No final do ano passado falei que estaria embarcando para uma nova jornada em Montreal, no Canadá. Desde então participei de 3 conferências, me mudei 2 vezes, estudei e dei aulas em Montreal, viajei à trabalho para Lille (França) e Bremen (Alemanha), voltei pra Montreal pra estudar e fazer minhas provas finais. Enfim, é tanta coisa que não caberia em um post.

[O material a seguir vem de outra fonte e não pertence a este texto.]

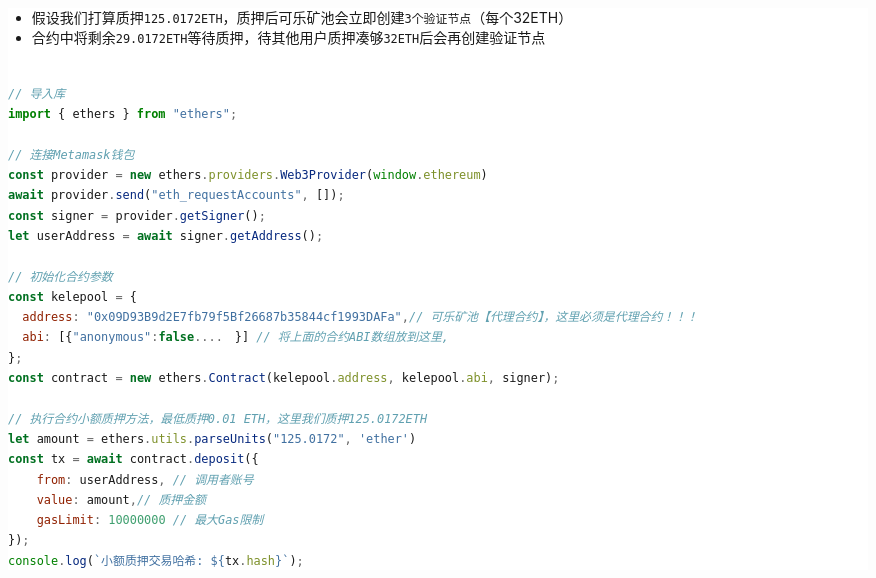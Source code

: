 - 假设我们打算质押`125.0172ETH`，质押后可乐矿池会立即创建`3个验证节点`（每个32ETH）
- 合约中将剩余`29.0172ETH`等待质押，待其他用户质押凑够`32ETH`后会再创建验证节点

``` javascript

// 导入库
import { ethers } from "ethers";

// 连接Metamask钱包
const provider = new ethers.providers.Web3Provider(window.ethereum)
await provider.send("eth_requestAccounts", []);
const signer = provider.getSigner();
let userAddress = await signer.getAddress();

// 初始化合约参数
const kelepool = {
  address: "0x09D93B9d2E7fb79f5Bf26687b35844cf1993DAFa",// 可乐矿池【代理合约】，这里必须是代理合约！！！
  abi: [{"anonymous":false....　}] // 将上面的合约ABI数组放到这里,
};
const contract = new ethers.Contract(kelepool.address, kelepool.abi, signer);

// 执行合约小额质押方法，最低质押0.01 ETH，这里我们质押125.0172ETH
let amount = ethers.utils.parseUnits("125.0172", 'ether')
const tx = await contract.deposit({
    from: userAddress, // 调用者账号
    value: amount,// 质押金额
    gasLimit: 10000000 // 最大Gas限制
});
console.log(`小额质押交易哈希: ${tx.hash}`);


```
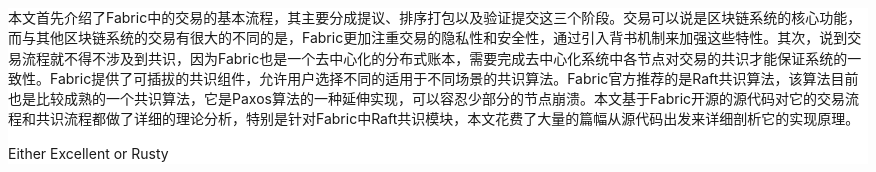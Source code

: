 本文首先介绍了Fabric中的交易的基本流程，其主要分成提议、排序打包以及验证提交这三个阶段。交易可以说是区块链系统的核心功能，而与其他区块链系统的交易有很大的不同的是，Fabric更加注重交易的隐私性和安全性，通过引入背书机制来加强这些特性。其次，说到交易流程就不得不涉及到共识，因为Fabric也是一个去中心化的分布式账本，需要完成去中心化系统中各节点对交易的共识才能保证系统的一致性。Fabric提供了可插拔的共识组件，允许用户选择不同的适用于不同场景的共识算法。Fabric官方推荐的是Raft共识算法，该算法目前也是比较成熟的一个共识算法，它是Paxos算法的一种延伸实现，可以容忍少部分的节点崩溃。本文基于Fabric开源的源代码对它的交易流程和共识流程都做了详细的理论分析，特别是针对Fabric中Raft共识模块，本文花费了大量的篇幅从源代码出发来详细剖析它的实现原理。

Either Excellent or Rusty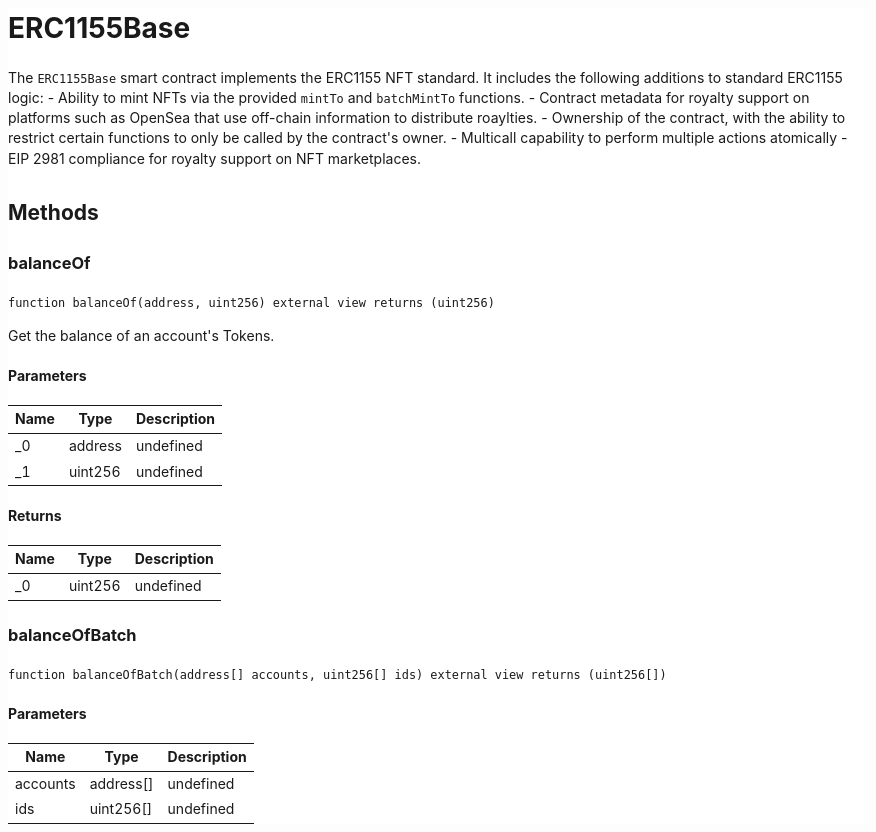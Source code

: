 # ERC1155Base





The `ERC1155Base` smart contract implements the ERC1155 NFT standard.  It includes the following additions to standard ERC1155 logic:      - Ability to mint NFTs via the provided `mintTo` and `batchMintTo` functions.      - Contract metadata for royalty support on platforms such as OpenSea that use        off-chain information to distribute roaylties.      - Ownership of the contract, with the ability to restrict certain functions to        only be called by the contract&#39;s owner.      - Multicall capability to perform multiple actions atomically      - EIP 2981 compliance for royalty support on NFT marketplaces.



## Methods

### balanceOf

```solidity
function balanceOf(address, uint256) external view returns (uint256)
```

Get the balance of an account&#39;s Tokens.



#### Parameters

| Name | Type | Description |
|---|---|---|
| _0 | address | undefined |
| _1 | uint256 | undefined |

#### Returns

| Name | Type | Description |
|---|---|---|
| _0 | uint256 | undefined |

### balanceOfBatch

```solidity
function balanceOfBatch(address[] accounts, uint256[] ids) external view returns (uint256[])
```





#### Parameters

| Name | Type | Description |
|---|---|---|
| accounts | address[] | undefined |
| ids | uint256[] | undefined |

Mas eu não me preocupo em detalhar tudo isso, afinal, eu não sou o protagonista destes textos semestrais. Pelo contrário, escrevo estes checkpoints com a intenção de mostrar como é a vida em Montreal a partir do ponto de vista de pessoas vindas do mundo inteiro que encontrei por aqui. Enquanto no post passado falei sobre trabalho e estudo, dessa vez o assunto principal será “mudança”, abordado sob 3 pontos de vista: mudança de endereço, de governo e… a esperança de mudança.

Uma cidade de inquilinos

No Québec, os contratos de aluguel terminam no meio do ano por razões históricas e meteorológicas: julho é verão no hemisfério norte, mês ensolarado e portanto perfeito para fazer mudança (afinal, carregar móveis durante uma nevasca não é uma experiência muito agradável). Dois meses depois, em setembro, ocorre a volta às aulas nas universidades. Nesse meio tempo, estudantes do mundo inteiro atravessam Montreal procurando um lar para os meses (ou anos) vindouros.

O lugar onde essa busca começa para a maioria é o Facebook. Seja no Marketplace ou em grupos de estudantes, um termo aparece por todo lado: cession de bail (algo como “repasse de aluguel”, em francês). Funciona assim: quando alguém quer se mudar, mas ainda tem um contrato vigente, pode repassá-lo para outra pessoa interessada e então evitar uma multa recisória. Foi através de repasse que peguei o apartamento para onde me mudei em janeiro. Depois de me mudar para outro ap em julho, a situação se inverteu: em setembro, fui eu quem decidi repassar meu contrato.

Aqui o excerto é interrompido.